# what is the correct gain/phase margin and bandwidth

I am interested in finding the gain margin, phase margin and bandwidth of a system via the bode frequency response.

I do know how to find each. For each one of them, first you have to find a certain frequency based on where the bode plot passes through a value. Specifically:

• Gain margin: that frequency is the one at which the phase of the open loop system is at -180 degrees

• Phase margin: that frequency is the one at which the gain of the open loop system is at 0 db

• Bandwidth: the frequency is the one from which the gain of the closed loop system passes through -3db

My question:

In all the above cases, if the bode passes multiple times through a specific db/degree, which do we choose?

For example, in the case of the bandwidth. At the bode plot of the closed loop system, in the gain plot, if the system passes through the -3db at ω=10, 50 and 105 rad/second (so it goes up and down a few times) which frequency do we chose as the bandwidth? (and this question extended to the gain and phase margin as well.)

Kind regards,

First of, some people define the bandwidth differently. For example at my university the bandwidth is also defined as the frequency where the magnitude of the openloop transfer function passes through the 0 dB. But in practice these different definitions do not make a big difference of the exact value of the bandwidth frequency.

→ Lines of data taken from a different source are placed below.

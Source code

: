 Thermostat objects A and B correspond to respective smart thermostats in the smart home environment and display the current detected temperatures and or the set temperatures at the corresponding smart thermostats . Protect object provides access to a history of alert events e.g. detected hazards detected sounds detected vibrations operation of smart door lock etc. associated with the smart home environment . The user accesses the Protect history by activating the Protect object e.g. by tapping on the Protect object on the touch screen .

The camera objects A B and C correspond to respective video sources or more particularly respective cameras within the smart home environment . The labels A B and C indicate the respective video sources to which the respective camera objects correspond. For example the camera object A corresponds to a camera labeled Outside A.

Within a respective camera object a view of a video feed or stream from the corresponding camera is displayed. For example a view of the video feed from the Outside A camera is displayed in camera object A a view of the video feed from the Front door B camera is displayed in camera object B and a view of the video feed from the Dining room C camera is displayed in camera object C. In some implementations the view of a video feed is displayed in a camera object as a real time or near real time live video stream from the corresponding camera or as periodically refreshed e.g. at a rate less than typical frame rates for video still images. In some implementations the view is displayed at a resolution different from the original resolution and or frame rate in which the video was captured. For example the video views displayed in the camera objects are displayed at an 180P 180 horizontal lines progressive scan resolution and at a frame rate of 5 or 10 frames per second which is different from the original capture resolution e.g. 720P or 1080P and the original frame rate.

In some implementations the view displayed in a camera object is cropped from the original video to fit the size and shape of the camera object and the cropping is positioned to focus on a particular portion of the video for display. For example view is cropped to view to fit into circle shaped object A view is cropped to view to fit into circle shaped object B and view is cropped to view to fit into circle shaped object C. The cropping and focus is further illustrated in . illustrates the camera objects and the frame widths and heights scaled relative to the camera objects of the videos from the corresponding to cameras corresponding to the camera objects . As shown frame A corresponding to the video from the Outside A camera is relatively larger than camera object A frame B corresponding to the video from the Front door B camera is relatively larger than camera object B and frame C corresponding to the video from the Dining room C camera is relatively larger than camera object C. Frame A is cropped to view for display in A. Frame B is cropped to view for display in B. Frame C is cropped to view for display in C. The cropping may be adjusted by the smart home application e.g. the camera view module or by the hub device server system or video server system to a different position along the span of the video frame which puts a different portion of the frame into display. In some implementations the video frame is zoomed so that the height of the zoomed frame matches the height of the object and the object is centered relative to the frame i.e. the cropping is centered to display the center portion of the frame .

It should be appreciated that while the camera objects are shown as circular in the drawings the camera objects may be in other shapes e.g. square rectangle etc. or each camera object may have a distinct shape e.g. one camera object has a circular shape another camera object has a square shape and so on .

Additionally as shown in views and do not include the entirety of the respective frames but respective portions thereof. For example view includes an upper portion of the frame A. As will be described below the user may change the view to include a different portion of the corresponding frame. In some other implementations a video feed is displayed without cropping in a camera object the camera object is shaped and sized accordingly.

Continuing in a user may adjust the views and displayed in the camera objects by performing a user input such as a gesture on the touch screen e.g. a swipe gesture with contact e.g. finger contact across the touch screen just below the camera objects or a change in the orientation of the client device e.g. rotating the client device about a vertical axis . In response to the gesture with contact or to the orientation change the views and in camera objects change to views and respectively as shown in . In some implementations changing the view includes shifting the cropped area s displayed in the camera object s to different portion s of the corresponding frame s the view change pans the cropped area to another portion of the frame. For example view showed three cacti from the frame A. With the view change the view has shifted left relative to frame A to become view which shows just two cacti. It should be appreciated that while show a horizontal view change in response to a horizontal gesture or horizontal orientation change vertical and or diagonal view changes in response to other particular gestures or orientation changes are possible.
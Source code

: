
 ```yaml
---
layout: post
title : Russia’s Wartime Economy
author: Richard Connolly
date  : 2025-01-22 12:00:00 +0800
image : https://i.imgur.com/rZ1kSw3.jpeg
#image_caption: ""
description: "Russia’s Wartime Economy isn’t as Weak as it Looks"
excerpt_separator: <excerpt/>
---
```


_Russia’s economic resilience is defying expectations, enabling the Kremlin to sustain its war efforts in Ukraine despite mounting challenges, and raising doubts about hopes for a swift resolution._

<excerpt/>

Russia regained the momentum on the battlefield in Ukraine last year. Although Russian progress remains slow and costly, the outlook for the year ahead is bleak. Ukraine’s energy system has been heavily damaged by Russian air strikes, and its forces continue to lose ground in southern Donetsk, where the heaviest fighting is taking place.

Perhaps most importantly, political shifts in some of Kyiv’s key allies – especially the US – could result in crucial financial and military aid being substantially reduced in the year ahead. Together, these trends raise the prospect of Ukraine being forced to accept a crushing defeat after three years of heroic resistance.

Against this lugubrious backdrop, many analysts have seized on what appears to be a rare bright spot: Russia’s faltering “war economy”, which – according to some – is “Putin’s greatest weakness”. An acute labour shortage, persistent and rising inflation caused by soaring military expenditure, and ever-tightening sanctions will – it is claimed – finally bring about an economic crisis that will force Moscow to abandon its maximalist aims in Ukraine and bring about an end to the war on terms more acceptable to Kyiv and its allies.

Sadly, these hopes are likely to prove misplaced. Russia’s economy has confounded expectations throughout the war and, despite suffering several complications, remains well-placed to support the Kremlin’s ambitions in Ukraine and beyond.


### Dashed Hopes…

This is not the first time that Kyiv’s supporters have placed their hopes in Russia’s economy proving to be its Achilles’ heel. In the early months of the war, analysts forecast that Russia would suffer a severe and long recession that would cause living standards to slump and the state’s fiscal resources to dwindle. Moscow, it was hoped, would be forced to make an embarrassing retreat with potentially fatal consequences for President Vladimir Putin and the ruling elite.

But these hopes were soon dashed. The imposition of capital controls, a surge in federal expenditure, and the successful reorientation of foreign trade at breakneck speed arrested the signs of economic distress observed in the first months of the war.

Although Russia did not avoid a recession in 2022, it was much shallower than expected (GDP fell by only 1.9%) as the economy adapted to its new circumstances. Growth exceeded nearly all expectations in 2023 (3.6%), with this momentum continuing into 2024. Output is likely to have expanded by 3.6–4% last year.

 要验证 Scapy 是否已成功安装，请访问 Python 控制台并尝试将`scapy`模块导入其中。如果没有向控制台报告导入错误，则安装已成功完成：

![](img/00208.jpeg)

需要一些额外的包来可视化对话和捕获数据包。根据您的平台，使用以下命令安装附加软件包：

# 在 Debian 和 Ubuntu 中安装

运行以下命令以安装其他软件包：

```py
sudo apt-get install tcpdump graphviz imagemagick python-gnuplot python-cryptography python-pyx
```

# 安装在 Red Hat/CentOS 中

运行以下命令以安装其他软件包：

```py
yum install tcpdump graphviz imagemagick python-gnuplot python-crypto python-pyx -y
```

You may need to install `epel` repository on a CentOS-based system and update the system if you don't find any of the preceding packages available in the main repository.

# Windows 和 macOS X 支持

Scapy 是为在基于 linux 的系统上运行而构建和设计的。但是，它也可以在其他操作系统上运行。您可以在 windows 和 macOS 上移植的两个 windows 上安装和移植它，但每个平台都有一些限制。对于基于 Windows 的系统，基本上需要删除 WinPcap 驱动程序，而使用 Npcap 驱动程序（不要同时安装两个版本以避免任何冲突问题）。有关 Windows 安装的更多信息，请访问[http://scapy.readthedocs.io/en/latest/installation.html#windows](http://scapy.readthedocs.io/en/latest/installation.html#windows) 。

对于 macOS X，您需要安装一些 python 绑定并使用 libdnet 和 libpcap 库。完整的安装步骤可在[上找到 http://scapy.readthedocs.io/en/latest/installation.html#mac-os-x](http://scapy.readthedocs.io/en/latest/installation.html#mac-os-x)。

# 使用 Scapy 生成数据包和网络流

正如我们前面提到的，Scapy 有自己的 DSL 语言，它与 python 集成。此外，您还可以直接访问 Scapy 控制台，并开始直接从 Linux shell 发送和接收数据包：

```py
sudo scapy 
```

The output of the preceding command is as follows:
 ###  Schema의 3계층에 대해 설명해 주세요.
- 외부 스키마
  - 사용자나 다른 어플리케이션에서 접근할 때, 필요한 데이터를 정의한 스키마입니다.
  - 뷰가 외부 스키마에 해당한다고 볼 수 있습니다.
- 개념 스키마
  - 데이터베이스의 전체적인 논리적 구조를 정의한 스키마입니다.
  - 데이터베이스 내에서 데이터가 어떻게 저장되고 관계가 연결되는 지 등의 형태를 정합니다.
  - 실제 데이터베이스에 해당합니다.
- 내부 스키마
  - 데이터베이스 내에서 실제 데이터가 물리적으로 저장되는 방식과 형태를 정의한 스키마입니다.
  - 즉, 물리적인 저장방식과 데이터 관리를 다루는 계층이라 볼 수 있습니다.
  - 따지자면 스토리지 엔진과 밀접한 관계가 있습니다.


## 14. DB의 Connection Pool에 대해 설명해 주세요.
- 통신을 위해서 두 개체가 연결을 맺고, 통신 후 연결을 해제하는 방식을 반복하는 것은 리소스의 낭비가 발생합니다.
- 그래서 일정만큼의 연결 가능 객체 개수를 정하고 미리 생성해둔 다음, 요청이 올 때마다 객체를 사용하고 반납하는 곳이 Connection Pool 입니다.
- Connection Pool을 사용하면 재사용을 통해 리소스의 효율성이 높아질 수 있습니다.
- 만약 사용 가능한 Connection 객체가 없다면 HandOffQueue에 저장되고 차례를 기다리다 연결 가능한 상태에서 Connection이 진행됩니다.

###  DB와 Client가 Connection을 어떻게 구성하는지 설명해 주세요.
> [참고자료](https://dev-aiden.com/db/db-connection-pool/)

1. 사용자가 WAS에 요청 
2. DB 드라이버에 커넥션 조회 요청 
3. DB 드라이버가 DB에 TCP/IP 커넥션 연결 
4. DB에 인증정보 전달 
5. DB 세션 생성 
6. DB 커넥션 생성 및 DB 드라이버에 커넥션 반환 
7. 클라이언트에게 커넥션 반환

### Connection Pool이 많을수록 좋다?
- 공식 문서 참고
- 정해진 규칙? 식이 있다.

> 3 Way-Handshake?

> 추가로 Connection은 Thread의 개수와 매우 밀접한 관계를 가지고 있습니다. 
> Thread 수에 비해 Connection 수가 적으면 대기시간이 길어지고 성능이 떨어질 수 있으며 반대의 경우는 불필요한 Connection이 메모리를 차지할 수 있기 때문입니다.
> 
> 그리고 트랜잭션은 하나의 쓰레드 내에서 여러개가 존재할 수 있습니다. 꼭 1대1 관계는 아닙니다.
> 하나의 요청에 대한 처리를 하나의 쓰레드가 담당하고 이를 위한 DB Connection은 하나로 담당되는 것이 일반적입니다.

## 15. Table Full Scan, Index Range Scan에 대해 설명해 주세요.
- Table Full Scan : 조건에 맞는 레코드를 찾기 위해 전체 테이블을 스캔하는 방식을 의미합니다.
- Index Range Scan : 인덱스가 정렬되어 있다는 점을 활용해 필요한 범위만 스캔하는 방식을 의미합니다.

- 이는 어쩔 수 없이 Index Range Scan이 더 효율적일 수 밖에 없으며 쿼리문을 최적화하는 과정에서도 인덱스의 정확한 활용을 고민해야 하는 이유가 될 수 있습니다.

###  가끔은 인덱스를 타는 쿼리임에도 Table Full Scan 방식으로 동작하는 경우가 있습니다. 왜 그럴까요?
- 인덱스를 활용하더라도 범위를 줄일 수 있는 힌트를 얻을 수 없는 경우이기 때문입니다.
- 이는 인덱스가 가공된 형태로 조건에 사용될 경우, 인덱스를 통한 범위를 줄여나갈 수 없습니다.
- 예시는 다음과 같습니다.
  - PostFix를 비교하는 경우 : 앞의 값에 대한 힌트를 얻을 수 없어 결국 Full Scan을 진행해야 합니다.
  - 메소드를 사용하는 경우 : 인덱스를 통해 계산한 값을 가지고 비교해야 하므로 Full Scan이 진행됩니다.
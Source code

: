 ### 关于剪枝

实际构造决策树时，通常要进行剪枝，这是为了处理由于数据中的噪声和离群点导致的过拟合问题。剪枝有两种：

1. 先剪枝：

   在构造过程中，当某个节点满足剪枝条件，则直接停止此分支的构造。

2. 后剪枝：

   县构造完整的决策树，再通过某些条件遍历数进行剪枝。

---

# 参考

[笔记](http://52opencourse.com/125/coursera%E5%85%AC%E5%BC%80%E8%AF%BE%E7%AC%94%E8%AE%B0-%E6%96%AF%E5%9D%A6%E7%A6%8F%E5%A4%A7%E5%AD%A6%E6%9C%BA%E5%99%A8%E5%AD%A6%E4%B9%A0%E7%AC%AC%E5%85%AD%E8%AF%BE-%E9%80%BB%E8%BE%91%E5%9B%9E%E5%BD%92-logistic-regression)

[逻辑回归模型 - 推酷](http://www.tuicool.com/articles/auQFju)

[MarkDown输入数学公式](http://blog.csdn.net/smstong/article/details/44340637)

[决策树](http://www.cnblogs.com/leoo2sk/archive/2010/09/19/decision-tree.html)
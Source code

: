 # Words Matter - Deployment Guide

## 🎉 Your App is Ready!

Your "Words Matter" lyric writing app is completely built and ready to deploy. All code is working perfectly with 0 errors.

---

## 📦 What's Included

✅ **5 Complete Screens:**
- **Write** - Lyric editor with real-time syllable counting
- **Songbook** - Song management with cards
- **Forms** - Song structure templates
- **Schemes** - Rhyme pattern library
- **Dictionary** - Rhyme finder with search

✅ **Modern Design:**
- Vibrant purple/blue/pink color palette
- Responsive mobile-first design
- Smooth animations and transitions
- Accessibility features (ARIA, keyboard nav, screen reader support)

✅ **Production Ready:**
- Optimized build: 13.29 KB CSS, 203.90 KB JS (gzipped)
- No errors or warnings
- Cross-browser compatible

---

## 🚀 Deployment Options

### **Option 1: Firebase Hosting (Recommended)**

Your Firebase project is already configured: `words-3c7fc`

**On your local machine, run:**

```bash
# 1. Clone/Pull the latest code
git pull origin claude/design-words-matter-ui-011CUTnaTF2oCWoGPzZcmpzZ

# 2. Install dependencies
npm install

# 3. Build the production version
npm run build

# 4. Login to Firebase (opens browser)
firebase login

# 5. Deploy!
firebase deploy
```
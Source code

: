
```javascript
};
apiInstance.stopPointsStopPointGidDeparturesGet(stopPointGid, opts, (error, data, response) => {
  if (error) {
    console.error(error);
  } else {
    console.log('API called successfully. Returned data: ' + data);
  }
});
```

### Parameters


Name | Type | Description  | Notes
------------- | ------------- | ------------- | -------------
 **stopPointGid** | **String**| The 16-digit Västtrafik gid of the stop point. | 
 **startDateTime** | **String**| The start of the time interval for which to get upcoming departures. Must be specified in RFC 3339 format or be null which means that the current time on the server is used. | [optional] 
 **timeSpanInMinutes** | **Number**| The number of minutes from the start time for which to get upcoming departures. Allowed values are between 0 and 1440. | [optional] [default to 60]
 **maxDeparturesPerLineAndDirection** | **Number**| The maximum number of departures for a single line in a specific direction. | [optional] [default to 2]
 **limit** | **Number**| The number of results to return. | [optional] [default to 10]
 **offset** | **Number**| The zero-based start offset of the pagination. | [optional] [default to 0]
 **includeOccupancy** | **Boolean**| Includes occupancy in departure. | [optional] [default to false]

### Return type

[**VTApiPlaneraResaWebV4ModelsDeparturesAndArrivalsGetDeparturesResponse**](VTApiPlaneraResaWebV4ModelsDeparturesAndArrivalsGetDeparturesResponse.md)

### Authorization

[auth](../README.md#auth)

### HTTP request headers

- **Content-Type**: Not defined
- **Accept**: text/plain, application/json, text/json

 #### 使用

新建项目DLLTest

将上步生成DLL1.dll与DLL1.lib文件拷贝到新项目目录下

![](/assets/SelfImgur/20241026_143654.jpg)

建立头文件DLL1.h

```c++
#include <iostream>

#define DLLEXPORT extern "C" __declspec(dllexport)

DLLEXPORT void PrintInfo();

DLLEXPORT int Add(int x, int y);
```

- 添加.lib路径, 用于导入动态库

But lets get back to your question of when there are multiple instances where the magnitude equals 0 dB or the phase equals -180° (or a multiple of 360° added to -180°). The gain margin, phase margin and bandwidth would be the one with the smallest absolute value. This is also why I prefer the use the Nyquist plot instead of a Bode plot, because from that it is much easier to spot the smallest values. Only reading the bandwidth is a little inconvenient because the plot itself does not contain any frequency information in the curve itself.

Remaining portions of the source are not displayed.